With respect to the resemblance which the Annunciation bears to the style of the early Italian school,—I beg to observe that it equally resembles many of the productions of contemporary “schools” of England and France, as displayed in many of the drawings contained in old illuminated manuscripts. It would be no difficult matter to point out in many old German engravings attitudes at least as graceful as the Virgin’s; and as to her drapery, which is said to be “wholly unlike the angular sharpness, the stiffness and the flutter of the ancient German school,” I beg to observe that those peculiarities are not of so frequent occurrence in the works of German artists, whether sculptors, painters, or wood-engravers, who lived before 1450, as in the works of those who lived after that period. Angular sharpness and flutter in the draperies are not so characteristic of early German art generally, as of German art towards the end of the fifteenth, and in the early part of the sixteenth century.

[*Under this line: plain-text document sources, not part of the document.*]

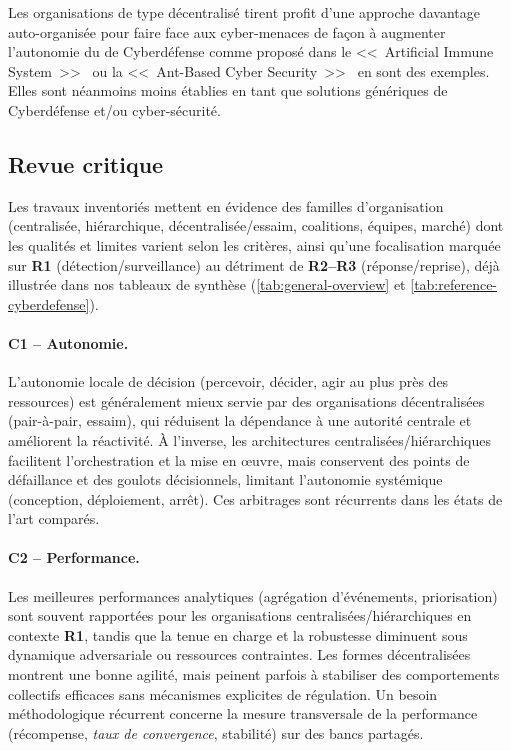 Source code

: Les organisations de type décentralisé tirent profit d'une approche davantage auto-organisée pour faire face aux cyber-menaces de façon à augmenter l'autonomie du  de Cyberdéfense comme proposé dans le <<~Artificial Immune System~>>~\cite{morteza2015method} ou la <<~Ant-Based Cyber Security~>>~\cite{haack2011ant} en sont des exemples.
Elles sont néanmoins moins établies en tant que solutions génériques de Cyberdéfense et/ou cyber-sécurité.

\subsection{Revue critique}
\label{sec:soa-revue-critique}

Les travaux inventoriés mettent en évidence des familles d'organisation (centralisée, hiérarchique, décentralisée/essaim, coalitions, équipes, marché) dont les qualités et limites varient selon les critères, ainsi qu'une focalisation marquée sur \textbf{R1} (détection/surveillance) au détriment de \textbf{R2--R3} (réponse/reprise), déjà illustrée dans nos tableaux de synthèse (\autoref{tab:general-overview} et \autoref{tab:reference-cyberdefense}).

\paragraph{C1 -- Autonomie.}
L'autonomie locale de décision (percevoir, décider, agir au plus près des ressources) est généralement mieux servie par des organisations décentralisées (pair-à-pair, essaim), qui réduisent la dépendance à une autorité centrale et améliorent la réactivité. À l'inverse, les architectures centralisées/hiérarchiques facilitent l'orchestration et la mise en œuvre, mais conservent des points de défaillance et des goulots décisionnels, limitant l'autonomie systémique (conception, déploiement, arrêt). Ces arbitrages sont récurrents dans les états de l'art comparés.

\paragraph{C2 -- Performance.}
Les meilleures performances analytiques (agrégation d'événements, priorisation) sont souvent rapportées pour les organisations centralisées/hiérarchiques en contexte \textbf{R1}, tandis que la tenue en charge et la robustesse diminuent sous dynamique adversariale ou ressources contraintes. Les formes décentralisées montrent une bonne agilité, mais peinent parfois à stabiliser des comportements collectifs efficaces sans mécanismes explicites de régulation. Un besoin méthodologique récurrent concerne la mesure transversale de la performance (récompense, \emph{taux de convergence}, stabilité) sur des bancs partagés.

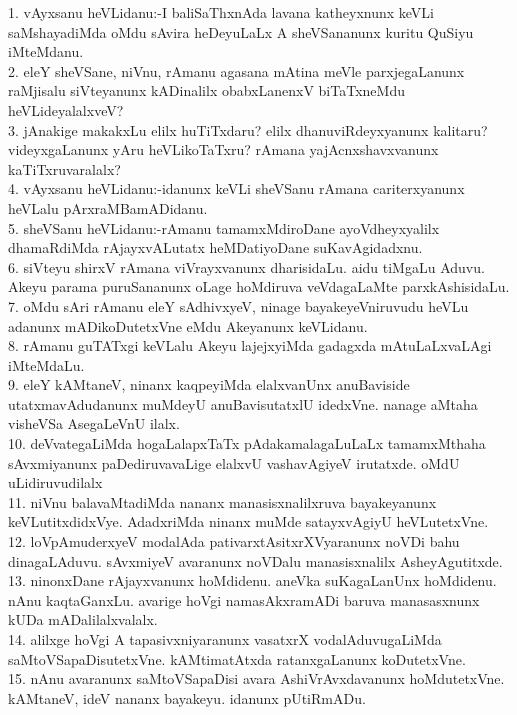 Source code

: \documentclass{article}
\begin{document}
1. vAyxsanu heVLidanu:-I baliSaThxnAda lavana katheyxnunx keVLi saMshayadiMda oMdu sAvira heDeyuLaLx A sheVSananunx kuritu QuSiyu iMteMdanu.\\
2. eleY sheVSane, niVnu, rAmanu agasana mAtina meVle parxjegaLanunx raMjisalu siVteyanunx kADinalilx obabxLanenxV biTaTxneMdu heVLideyalalxveV?\\
3. jAnakige makakxLu elilx huTiTxdaru? elilx dhanuviRdeyxyanunx kalitaru? videyxgaLanunx yAru heVLikoTaTxru? rAmana yajAcnxshavxvanunx kaTiTxruvaralalx?\\
4. vAyxsanu heVLidanu:-idanunx keVLi sheVSanu rAmana cariterxyanunx heVLalu pArxraMBamADidanu.\\
5. sheVSanu heVLidanu:-rAmanu tamamxMdiroDane ayoVdheyxyalilx dhamaRdiMda rAjayxvALutatx heMDatiyoDane suKavAgidadxnu.\\
6. siVteyu shirxV rAmana viVrayxvanunx dharisidaLu. aidu tiMgaLu Aduvu. Akeyu parama puruSananunx oLage hoMdiruva veVdagaLaMte parxkAshisidaLu.\\
7. oMdu sAri rAmanu eleY sAdhivxyeV, ninage bayakeyeVniruvudu heVLu adanunx mADikoDutetxVne eMdu Akeyanunx keVLidanu.\\
8. rAmanu guTATxgi keVLalu Akeyu lajejxyiMda gadagxda mAtuLaLxvaLAgi iMteMdaLu.\\
9. eleY kAMtaneV, ninanx kaqpeyiMda elalxvanUnx anuBaviside utatxmavAdudanunx muMdeyU anuBavisutatxlU idedxVne. nanage aMtaha visheVSa AsegaLeVnU ilalx.\\
10. deVvategaLiMda hogaLalapxTaTx pAdakamalagaLuLaLx tamamxMthaha sAvxmiyanunx paDediruvavaLige elalxvU vashavAgiyeV irutatxde. oMdU uLidiruvudilalx\\
11. niVnu balavaMtadiMda nananx manasisxnalilxruva bayakeyanunx keVLutitxdidxVye. AdadxriMda ninanx muMde satayxvAgiyU heVLutetxVne.\\
12. loVpAmuderxyeV modalAda pativarxtAsitxrXVyaranunx noVDi bahu dinagaLAduvu. sAvxmiyeV avaranunx noVDalu manasisxnalilx AsheyAgutitxde.\\
13. ninonxDane rAjayxvanunx hoMdidenu. aneVka suKagaLanUnx hoMdidenu. nAnu kaqtaGanxLu. avarige hoVgi namasAkxramADi baruva manasasxnunx kUDa mADalilalxvalalx.\\
14. alilxge hoVgi A tapasivxniyaranunx vasatxrX vodalAduvugaLiMda saMtoVSapaDisutetxVne. kAMtimatAtxda ratanxgaLanunx koDutetxVne.\\
15. nAnu avaranunx saMtoVSapaDisi avara AshiVrAvxdavanunx hoMdutetxVne. kAMtaneV, ideV nananx bayakeyu. idanunx pUtiRmADu.\\
\end{document}
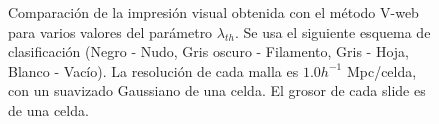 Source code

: \begin{figure}[htbp]
	\begin{center}
	\end{center}	
	
	\caption{\small{Comparación de la impresión visual obtenida con el  
	método V-web para varios valores del parámetro $\lambda_{th}$.
	Se usa el siguiente esquema de clasificación (Negro - Nudo, Gris 
	oscuro - Filamento, Gris - Hoja, Blanco - Vacío). La resolución de 
	cada malla es $1.0 h^{-1}$ Mpc/celda, con un suavizado Gaussiano de 
	una celda. El grosor de cada slide es de una celda.}}
	\label{fig:Vweb_Comparison}
\end{figure}


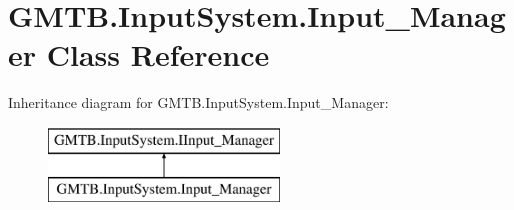 \hypertarget{class_g_m_t_b_1_1_input_system_1_1_input___manager}{}\section{G\+M\+T\+B.\+Input\+System.\+Input\+\_\+\+Manager Class Reference}
\label{class_g_m_t_b_1_1_input_system_1_1_input___manager}
Inheritance diagram for G\+M\+T\+B.\+Input\+System.\+Input\+\_\+\+Manager\+:\begin{figure}[H]
\begin{center}
\leavevmode
\includegraphics[height=2.000000cm]{class_g_m_t_b_1_1_input_system_1_1_input___manager}
\end{center}
\end{figure}
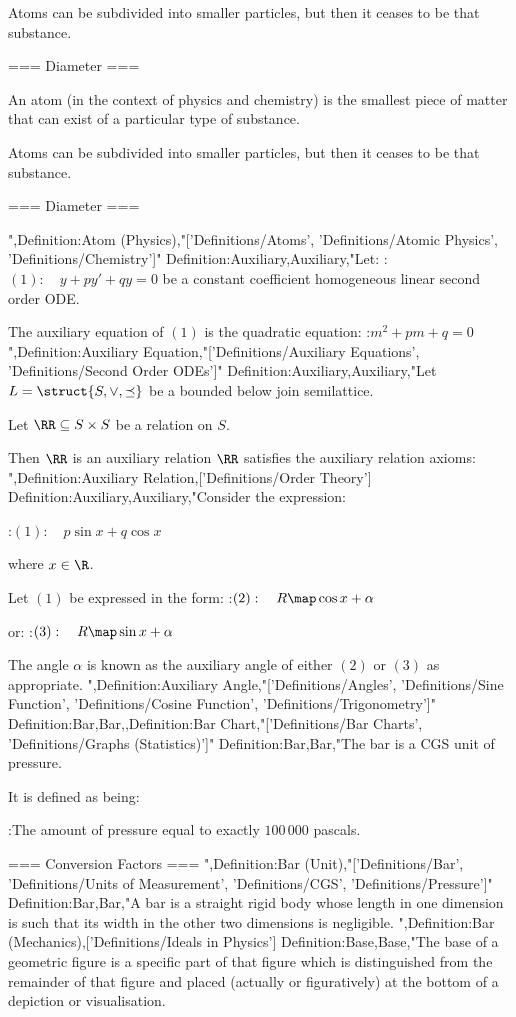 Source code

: Atoms can be subdivided into smaller particles, but then it ceases to be that substance.


=== Diameter ===

An atom (in the context of physics and chemistry) is the smallest piece of matter that can exist of a particular type of substance.


Atoms can be subdivided into smaller particles, but then it ceases to be that substance.


=== Diameter ===

",Definition:Atom (Physics),"['Definitions/Atoms', 'Definitions/Atomic Physics', 'Definitions/Chemistry']"
Definition:Auxiliary,Auxiliary,"Let:
:$(1): \quad y + p y' + q y = 0$
be a constant coefficient homogeneous linear second order ODE.


The auxiliary equation of $(1)$ is the quadratic equation:
:$m^2 + p m + q = 0$",Definition:Auxiliary Equation,"['Definitions/Auxiliary Equations', 'Definitions/Second Order ODEs']"
Definition:Auxiliary,Auxiliary,"Let $L = \struct {S, \vee, \preceq}$ be a bounded below join semilattice.

Let $\RR \subseteq S \times S$ be a relation on $S$.


Then $\RR$ is an auxiliary relation  $\RR$ satisfies the auxiliary relation axioms:
",Definition:Auxiliary Relation,['Definitions/Order Theory']
Definition:Auxiliary,Auxiliary,"Consider the expression:

:$(1): \quad p \sin x + q \cos x$

where $x \in \R$.

Let $(1)$ be expressed in the form:
:$(2): \quad R \map \cos {x + \alpha}$

or:
:$(3): \quad R \map \sin {x + \alpha}$


The angle $\alpha$ is known as the auxiliary angle of either $(2)$ or $(3)$ as appropriate.
",Definition:Auxiliary Angle,"['Definitions/Angles', 'Definitions/Sine Function', 'Definitions/Cosine Function', 'Definitions/Trigonometry']"
Definition:Bar,Bar,,Definition:Bar Chart,"['Definitions/Bar Charts', 'Definitions/Graphs (Statistics)']"
Definition:Bar,Bar,"The bar is a CGS unit of pressure.


It is defined as being:

:The amount of pressure equal to exactly $100 \, 000$ pascals.


=== Conversion Factors ===
",Definition:Bar (Unit),"['Definitions/Bar', 'Definitions/Units of Measurement', 'Definitions/CGS', 'Definitions/Pressure']"
Definition:Bar,Bar,"A bar is a straight rigid body whose length in one dimension is such that its width in the other two dimensions is negligible.
",Definition:Bar (Mechanics),['Definitions/Ideals in Physics']
Definition:Base,Base,"The base of a geometric figure is a specific part of that figure which is distinguished from the remainder of that figure and placed (actually or figuratively) at the bottom of a depiction or visualisation.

Even the St. Bridget, which he considers to be of a date not later than the close of the fourteenth century,II.19Mr. Ottley, with a German inscription before his eyes, is inclined to give to an artist of the Low Countries; and he kindly directs the attention of Coster’s partisans to the shield of arms—probably intended for those of Sweden—at the right-hand corner of the cut. Meerman had discovered a seal, having in the centre a shield charged with a lion rampant—the bearing of the noble family of Brederode—a label of three points, and the mark of illegitimacy—a bend sinister, and surrounded by the inscription, “S[igillum] Lowrens Janssoen,” which with him was sufficient evidence of its being the identical seal of Laurence, the Coster or churchwarden of Harlem.II.20

We thus perceive on what grounds the right of Germany to three of the oldest wood-cuts known is questioned; and upon what traits of resemblance they are ascribed to Italy and the Low Countries. By adopting Mr. Ottley’s mode of reasoning, it might be shown with equal probability that a very considerable number of early wood engravings—whether printed in books or separately—hitherto believed to be German, were really executed in Italy.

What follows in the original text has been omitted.